The input file(CIRC_FILE) is a TAB-separated file with the following columns:

# Column Description
1 chr Chromosome name
2 pos1 One of the position of the circRNA junction site
3 pos2 Another position of the circRNA junction site
4 strand + / -
5 circ_id (Optional) User-specified name/id of the circRNA

Note.

  • The chromosome name must be the same as the name in the SOURCE.
    • For example, "1" for "ensembl", and "chr1" for "gencode".

Output files

There would output two main files:

  • "summary_list.tsv"
  • "all_interactions.miRNA.tsv"

summary_list.tsv

The summary list contains the counts of interactions and some checking results of the circRNAs.

# Column Description
1 chr Chromosome name
2 pos1 One of the position of the circRNA junction site
3 pos2 Another position of the circRNA junction site
4 strand + / -
5 circ_id The user-specified or auto-generated name/id of the circRNA.
6 host_gene The gene symbol of the host gene
7 #circRNA_miRNA Count for the circRNA-miRNA interactions.
8 #circRNA_mRNA Count for the miRNAs-mediated circRNA-mRNA interactions.
9 #circRNA_miRNA_mRNA Count for the circRNA-miRNA-mRNA interactions.
10 pass 'yes' if the circRNA passing all of the checking items (column 11 to 15). Otherwise 'no'.
11 donor site not at the annotated boundary '1' if the donor site of the circRNA is NOT at the annotated exon boundary. Otherwise '0'.
12 acceptor site not at the annotated boundary '1' if the acceptor site of the circRNA is NOT at the annotated exon boundary. Otherwise '0'.
13 donor/acceptor sites not at the same transcript isoform '1' if the donor and acceptor are not at the same annotated transcript isoform. Otherwise '0'.
14 ambiguity with an co-linear explanation '1' if the merged flanking sequence of the circRNA junction sites has an co-linear explanation. Otherwise '0'.
15 ambiguity with multiple hits '1' if the merged flanking sequence of the circRNA junction sites is with multiple hits. Otherwise '0'.
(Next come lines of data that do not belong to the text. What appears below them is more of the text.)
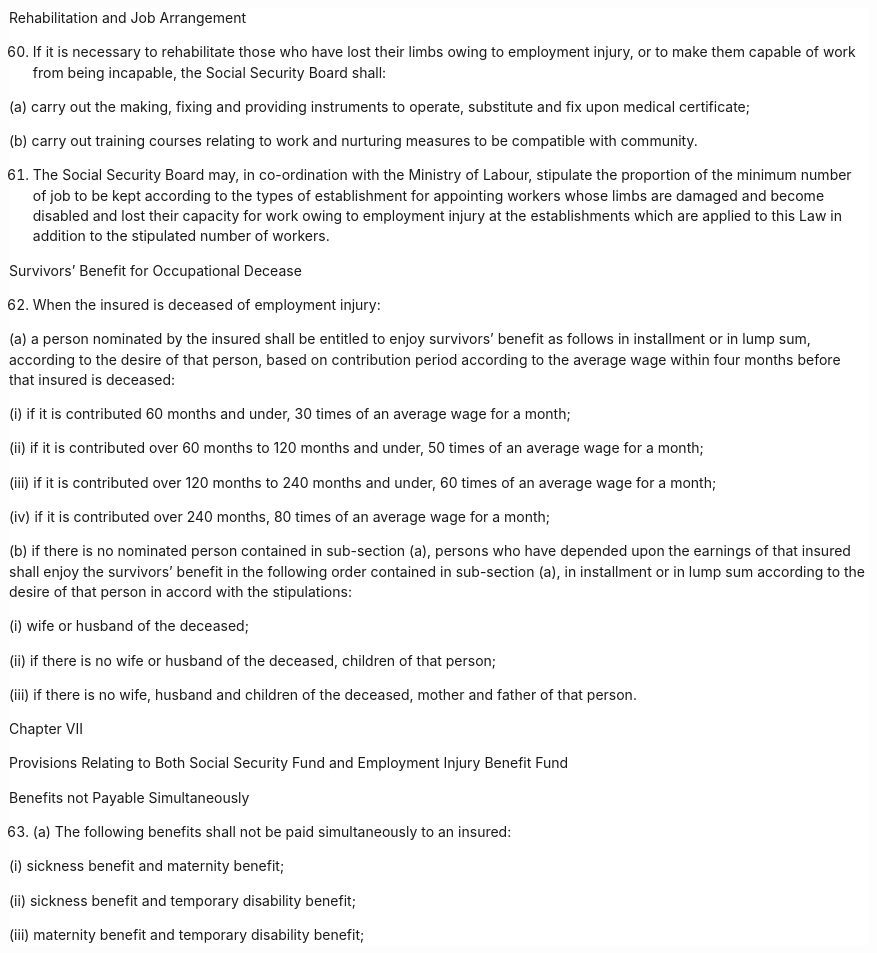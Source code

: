 Rehabilitation and Job Arrangement


60. If it is necessary to rehabilitate those who have lost their limbs owing to employment injury, or to make them capable of work from being incapable, the Social Security Board shall:

(a) carry out the making, fixing and providing instruments to operate, substitute and fix upon medical certificate;

(b) carry out training courses relating to work and nurturing measures to be compatible with community.


61. The Social Security Board may, in co-ordination with the Ministry of Labour, stipulate the proportion of the minimum number of job to be kept according to the types of establishment for appointing workers whose limbs are damaged and become disabled and lost their capacity for work owing to employment injury at the establishments which are applied to this Law in addition to the stipulated number of workers.

Survivors’ Benefit for Occupational Decease


62. When the insured is deceased of employment injury:

(a) a person nominated by the insured shall be entitled to enjoy survivors’ benefit as follows in installment or in lump sum, according to the desire of that person, based on contribution period according to the average wage within four months before that insured is deceased:

(i) if it is contributed 60 months and under, 30 times of an average wage for a month;

(ii) if it is contributed over 60 months to 120 months and under, 50 times of an average wage for a month;

(iii) if it is contributed over 120 months to 240 months and under, 60 times of an average wage for a month;

(iv) if it is contributed over 240 months, 80 times of an average wage for a month;

(b) if there is no nominated person contained in sub-section (a), persons who have depended upon the earnings of that insured shall enjoy the survivors’ benefit in the following order contained in sub-section (a), in installment or in lump sum according to the desire of that person in accord with the stipulations:

(i) wife or husband of the deceased;

(ii) if there is no wife or husband of the deceased, children of that person;

(iii) if there is no wife, husband and children of the deceased, mother and father of that person.

Chapter VII

Provisions Relating to Both Social Security Fund and Employment Injury Benefit Fund

Benefits not Payable Simultaneously


63. (a) The following benefits shall not be paid simultaneously to an insured:

(i) sickness benefit and maternity benefit;

(ii) sickness benefit and temporary disability benefit;

(iii) maternity benefit and temporary disability benefit;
all_interactions.miRNA.tsv

# Column Description
1 chr Chromosome name
2 pos1 One of the position of the circRNA junction site
3 pos2 Another position of the circRNA junction site
4 strand + / -
5 circ_id The user-specified or auto-generated name/id of the circRNA.
6 host_gene Host gene of the circRNA
7 mirna The miRNA which may bind on the circRNA
8 max_score The maximum binding score reported by miRanda
9 num_binding_sites The number of binding sites of the miRNA on the circRNA
10 cross_boundary '1' if there is a binding site across the junction of the circRNA. Otherwise '0'.
11 MaxAgoExpNum The maximum number of supporting CLIP-seq experiments
12 num_AGO_supported_binding_sites The number of AGO-supported miRNA-binding sites
13 target_gene The miRNA-targeted gene
14 miRTarBase '1' if the miRNA-mRNA interaction is reported from miRTarBase. Otherwise '0'.
15 miRDB '1' if the miRNA-mRNA interaction is reported from miRDB. Otherwise '0'.
16 ENCORI '1' if the miRNA-mRNA interaction is reported from ENCORI. Otherwise '0'.
17 miRTarBase__ref_count The number of references reporting the interaction
18 miRDB__targeting_score The predicted target score from miRDB
19 ENCORI__geneID The gene ID of the target gene
20 ENCORI__geneType The gene type of the target gene
21 ENCORI__clipExpNum The number of supporting CLIP-seq experiments
22 ENCORI__RBP RBP name
23 ENCORI__PITA The number of target sites predicted by PITA
24 ENCORI__RNA22 The number of target sites predicted by RNA22
25 ENCORI__miRmap The number of target sites predicted by miRmap
26 ENCORI__microT The number of target sites predicted by microT
27 ENCORI__miRanda The number of target sites predicted by miRanda
28 ENCORI__PicTar The number of target sites predicted by PicTar
29 ENCORI__TargetScan The number of target sites predicted by TargetScan
30 ENCORI__pancancerNum The number of cancer types

Note.

For now, the ENCORI data are only provided for 'human' and 'mouse'.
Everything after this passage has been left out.